Prosedur Pemeriksaan Pelvimetri

Posted on

Prosedur Pemeriksaan Pelvimetri Klinis Selamat datang di Lahiya, situs (blog) sederhana yang berbagi ilmu dan pengetahuan dengan penuh keikhlasan. Dan, pada kesempatan kali ini, kami bakal sharing pengetahuan mengenai Pelvimetri Klinis. Pelvimetri klinis adalah pemeriksaan yang penting untuk dilakukan untuk mendapat keterangan lebih banyak mengenai keadaan panggul. Cara pelaksanaan pelvimetri klinis terbagi dua, yaitu pemeriksaan luar dan pemeriksaan dalam.

Kontrol Luar

Pelvimetri luar tidak banyak artinya terkecuali untuk pengukuran pintu bawah bawah panggul serta pada beberapa kondisi klinis seperti panggul miring. Kontrol ini bisa memastikan secara besar jenis, bentuk, serta ukuran-ukuran panggul jika dipadukan dengan kontrol dalam. Alat-alat yang digunakan yaitu jangkar panggul Martin, Oscanter, Colling, Boudeloque dan sebagainya.
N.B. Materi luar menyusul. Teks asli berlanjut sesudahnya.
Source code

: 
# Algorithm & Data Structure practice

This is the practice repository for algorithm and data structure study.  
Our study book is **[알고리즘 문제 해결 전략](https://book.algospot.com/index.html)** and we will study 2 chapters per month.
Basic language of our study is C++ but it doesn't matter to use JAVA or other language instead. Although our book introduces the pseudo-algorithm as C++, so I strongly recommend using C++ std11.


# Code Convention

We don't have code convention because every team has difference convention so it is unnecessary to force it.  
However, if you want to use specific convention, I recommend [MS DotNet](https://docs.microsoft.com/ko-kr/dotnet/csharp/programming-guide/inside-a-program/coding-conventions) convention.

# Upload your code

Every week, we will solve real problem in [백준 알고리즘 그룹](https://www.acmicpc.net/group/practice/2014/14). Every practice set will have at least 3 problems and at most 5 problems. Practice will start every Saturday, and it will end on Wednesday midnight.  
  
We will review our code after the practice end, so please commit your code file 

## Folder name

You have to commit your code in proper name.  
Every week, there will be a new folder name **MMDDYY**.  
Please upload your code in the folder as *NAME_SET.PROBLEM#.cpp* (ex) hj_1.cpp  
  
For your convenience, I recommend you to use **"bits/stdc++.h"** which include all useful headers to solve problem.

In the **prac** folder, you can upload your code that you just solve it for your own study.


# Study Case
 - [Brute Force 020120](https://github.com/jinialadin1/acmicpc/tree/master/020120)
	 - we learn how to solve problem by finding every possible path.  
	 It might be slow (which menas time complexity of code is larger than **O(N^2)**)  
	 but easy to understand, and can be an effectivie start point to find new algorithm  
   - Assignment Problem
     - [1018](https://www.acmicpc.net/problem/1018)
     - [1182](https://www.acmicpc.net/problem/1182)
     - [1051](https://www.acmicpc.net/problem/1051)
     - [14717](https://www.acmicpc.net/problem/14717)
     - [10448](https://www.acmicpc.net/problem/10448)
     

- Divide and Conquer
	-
Yang dinilai dari kontrol luar yaitu:

  • Distansia spinorum: jarak antara kedua spina iliaka anterior superior sinistra serta dekstra (kurang lebih 24-26 cm)
  • Distansia kristarum: jarak terpanjang antara dua tempat yang simetris pada Krista iliaka sinistra serta dekstra (kurang lebih 28-30 cm)
  • Distensia oblik eksterna: jarak antara spina iliaka posterior sinistra serta spina iliaka anterior superior dekstra dari spina iliaka posterior dekstra ke spina iliaka anterior superior sinistra. Kedua ukuran ini bakal bersilangan. Pada panggul miring kedua ukuran itu bakal berbeda sekali.
  • Distansia intertrokanterika: jarak antara kedua trokanter mayor.
    Konjugata eksterna: jarak antara sisi atas simpisis ke prosesus spinosus lumbal V (Boudeloque, kurang lebih 18 cm)
  • Distansia tuberum: jarak antara tuber iskii dekstra serta sinistra. Mengukurnya memakai Oscander. Angka yang ditunjuk oleh jangkar mesti ditambah 1, 5 cm lantaran adanya jaringan subkutis antara tulang serta ujung jangkar (kurang lebih 10, 5 cm).

Kontrol Dalam

Pada kontrol dalam ini yang diukur secara langsung yaitu konjugata diagonalis. Langkah mengukur konjugata diagonalis yaitu jari tengah serta telunjuk tangan kanan dimasukkan kedalam vagina untuk meraba promontorium. Jari telunjuk tangan kiri menandai sejauh mana masuk tangan kanan dan lantas diukur dengan penggaris saat tangan di keluarkan. Ukuran konjugata vera diperoleh dari konjugata diagonalis dikurangi 1, 5 cm, sedangkan ukuran konjugata obstetic tidak jauh berbeda dari konjugata vera.

Panggul itu sempit jika ukurannya 1-2 cm kurang dari ukuran yang normal. Kesempitan panggul dapat pada pintu atas panggul, ruang tengah panggul, pintu bawah panggul atau gabungan ketiganya.